Gaceta informativa 14
Más dinero a la seguridad pública
Arturo Aragón Durán
Dadas las condiciones actuales el aparato burocrático administrativo de prevención, control, procuración, persecución y sanción tiene un costo muy alto que no corresponde con los resultados obtenidos.
En los últimos años las autoridades de los tres niveles de gobierno han tenido que tomar decisiones de enormes consecuencias debido a su costo social y económico, acerca del tamaño, composición y propósito que deben tener las fuerzas de seguridad pública y justicia del país.
Estas decisiones han ido (al menos en intención) desde el tipo de armamento y equipo que dichas fuerzas deben utilizar, hasta aquellas menos visibles para el público, como son la definición del tipo y rol que juega la tecnología o el reclutamiento, selección, evaluación y promoción del personal, así como la relación que se establece con las diferentes instancias que deben coordinarse para efectos de garantizar la seguridad y procurar justicia.
Cada una de estas decisiones ha conllevado serías implicaciones económicas, políticas y sociales de largo plazo no sólo para el problema de inseguridad que nos aqueja sino, inclusive para la nuestra estabilidad y futuro del país. Es así un problema de seguridad nacional.
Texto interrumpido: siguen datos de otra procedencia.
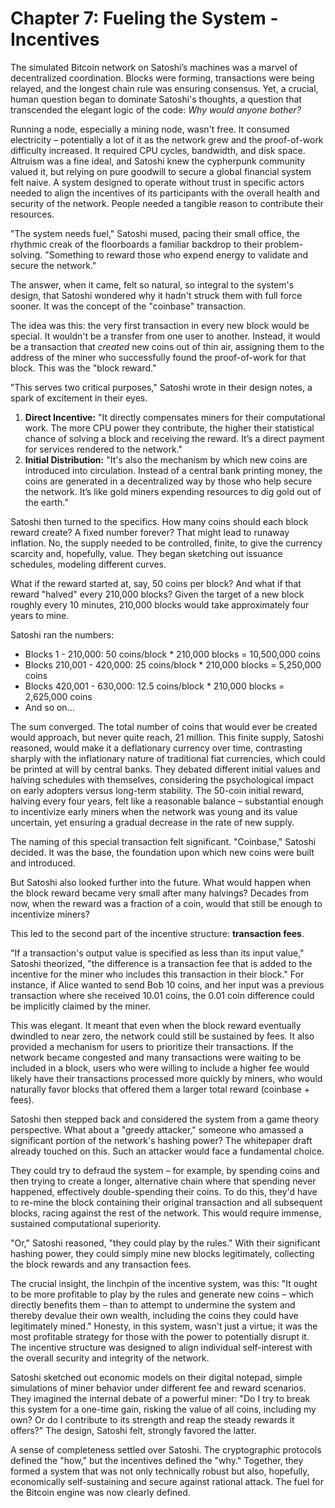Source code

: # Chapter 7: Fueling the System - Incentives

The simulated Bitcoin network on Satoshi’s machines was a marvel of decentralized coordination. Blocks were forming, transactions were being relayed, and the longest chain rule was ensuring consensus. Yet, a crucial, human question began to dominate Satoshi's thoughts, a question that transcended the elegant logic of the code: *Why would anyone bother?*

Running a node, especially a mining node, wasn't free. It consumed electricity – potentially a lot of it as the network grew and the proof-of-work difficulty increased. It required CPU cycles, bandwidth, and disk space. Altruism was a fine ideal, and Satoshi knew the cypherpunk community valued it, but relying on pure goodwill to secure a global financial system felt naive. A system designed to operate without trust in specific actors needed to align the incentives of its participants with the overall health and security of the network. People needed a tangible reason to contribute their resources.

"The system needs fuel," Satoshi mused, pacing their small office, the rhythmic creak of the floorboards a familiar backdrop to their problem-solving. "Something to reward those who expend energy to validate and secure the network."

The answer, when it came, felt so natural, so integral to the system's design, that Satoshi wondered why it hadn't struck them with full force sooner. It was the concept of the "coinbase" transaction.

The idea was this: the very first transaction in every new block would be special. It wouldn't be a transfer from one user to another. Instead, it would be a transaction that *created* new coins out of thin air, assigning them to the address of the miner who successfully found the proof-of-work for that block. This was the "block reward."

"This serves two critical purposes," Satoshi wrote in their design notes, a spark of excitement in their eyes.
1.  **Direct Incentive:** "It directly compensates miners for their computational work. The more CPU power they contribute, the higher their statistical chance of solving a block and receiving the reward. It’s a direct payment for services rendered to the network."
2.  **Initial Distribution:** "It's also the mechanism by which new coins are introduced into circulation. Instead of a central bank printing money, the coins are generated in a decentralized way by those who help secure the network. It’s like gold miners expending resources to dig gold out of the earth."

Satoshi then turned to the specifics. How many coins should each block reward create? A fixed number forever? That might lead to runaway inflation. No, the supply needed to be controlled, finite, to give the currency scarcity and, hopefully, value. They began sketching out issuance schedules, modeling different curves.

What if the reward started at, say, 50 coins per block? And what if that reward "halved" every 210,000 blocks? Given the target of a new block roughly every 10 minutes, 210,000 blocks would take approximately four years to mine.

Satoshi ran the numbers:
*   Blocks 1 - 210,000: 50 coins/block * 210,000 blocks = 10,500,000 coins
*   Blocks 210,001 - 420,000: 25 coins/block * 210,000 blocks = 5,250,000 coins
*   Blocks 420,001 - 630,000: 12.5 coins/block * 210,000 blocks = 2,625,000 coins
*   And so on…

The sum converged. The total number of coins that would ever be created would approach, but never quite reach, 21 million. This finite supply, Satoshi reasoned, would make it a deflationary currency over time, contrasting sharply with the inflationary nature of traditional fiat currencies, which could be printed at will by central banks. They debated different initial values and halving schedules with themselves, considering the psychological impact on early adopters versus long-term stability. The 50-coin initial reward, halving every four years, felt like a reasonable balance – substantial enough to incentivize early miners when the network was young and its value uncertain, yet ensuring a gradual decrease in the rate of new supply.

The naming of this special transaction felt significant. "Coinbase," Satoshi decided. It was the base, the foundation upon which new coins were built and introduced.

But Satoshi also looked further into the future. What would happen when the block reward became very small after many halvings? Decades from now, when the reward was a fraction of a coin, would that still be enough to incentivize miners?

This led to the second part of the incentive structure: **transaction fees**.

"If a transaction's output value is specified as less than its input value," Satoshi theorized, "the difference is a transaction fee that is added to the incentive for the miner who includes this transaction in their block." For instance, if Alice wanted to send Bob 10 coins, and her input was a previous transaction where she received 10.01 coins, the 0.01 coin difference could be implicitly claimed by the miner.

This was elegant. It meant that even when the block reward eventually dwindled to near zero, the network could still be sustained by fees. It also provided a mechanism for users to prioritize their transactions. If the network became congested and many transactions were waiting to be included in a block, users who were willing to include a higher fee would likely have their transactions processed more quickly by miners, who would naturally favor blocks that offered them a larger total reward (coinbase + fees).

Satoshi then stepped back and considered the system from a game theory perspective. What about a "greedy attacker," someone who amassed a significant portion of the network's hashing power? The whitepaper draft already touched on this. Such an attacker would face a fundamental choice.

They could try to defraud the system – for example, by spending coins and then trying to create a longer, alternative chain where that spending never happened, effectively double-spending their coins. To do this, they'd have to re-mine the block containing their original transaction and all subsequent blocks, racing against the rest of the network. This would require immense, sustained computational superiority.

"Or," Satoshi reasoned, "they could play by the rules." With their significant hashing power, they could simply mine new blocks legitimately, collecting the block rewards and any transaction fees.

The crucial insight, the linchpin of the incentive system, was this: "It ought to be more profitable to play by the rules and generate new coins – which directly benefits them – than to attempt to undermine the system and thereby devalue their own wealth, including the coins they could have legitimately mined." Honesty, in this system, wasn't just a virtue; it was the most profitable strategy for those with the power to potentially disrupt it. The incentive structure was designed to align individual self-interest with the overall security and integrity of the network.

Satoshi sketched out economic models on their digital notepad, simple simulations of miner behavior under different fee and reward scenarios. They imagined the internal debate of a powerful miner: "Do I try to break this system for a one-time gain, risking the value of all coins, including my own? Or do I contribute to its strength and reap the steady rewards it offers?" The design, Satoshi felt, strongly favored the latter.

A sense of completeness settled over Satoshi. The cryptographic protocols defined the "how," but the incentives defined the "why." Together, they formed a system that was not only technically robust but also, hopefully, economically self-sustaining and secure against rational attack. The fuel for the Bitcoin engine was now clearly defined.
Este señalamiento viene a cuento, en virtud de que una de las demandas ciudadanas que más se han escuchado en las últimas semanas y que ha tenido eco en las autoridades es el otorgar un mayor presupuesto a las instituciones de seguridad pública con el objeto de que tengan mayores recursos que les permitan enfrentar de manera decidida y frontal a la delincuencia.
No existen proyectos evaluables de seguridad pública y las metas que se plantean corresponden a objetivos de medición de la actividad administrativa de las instituciones de seguridad pública y justicia, y no a objetivos concretos de disminución real de la delincuencia.
Se plantea en los presupuestos y programas operativos anuales de cada institución de cualquier nivel de gobierno la compra de armamento y equipo, contratación de más policías, la construcción de reclusorios, el contar con un registro del personal de seguridad pública, etc; pero no se advierte específicamente si ese gasto va a servir para disminuir la incidencia delictiva, ni se establecen medidas eficaces para su evaluación.
Con ello, al finalizar cada ejercicio presupuestal anualmente se evalúan las acciones en función de si se realizaron los operativos de vigilancia planteados, si se compró el equipo presupuestado, si se construyó un edificio adicional o un CERESO, si se contrató a más personal. Cada responsable se siente satisfecho de haber cumplido estas metas y programas; pero lamentablemente ese no es el objetivo ni del gasto ni que deben de perseguir las instituciones de seguridad pública.
El objetivo de cada programa, de cada funcionario, de cada peso gastado en seguridad pública debe ir encaminado a la disminución de la incidencia delictiva. Así las actividades, planes, programas, estrategias y demás acciones propuestos, si no consiguen reducir la delincuencia, ya sea un robo, un homicidio, una violación, no sirven para nada.
Muestra de lo anterior es el informe presentado el pasado 16 de agosto de 20041, en atención a las 10 líneas en contra de la inseguridad y la delincuencia, planteadas por el presidente Fox, como resultado de la marcha ciudadana por la seguridad donde se le exigió a las autoridades detener la ola de delincuencia percibida por la ciudadanía.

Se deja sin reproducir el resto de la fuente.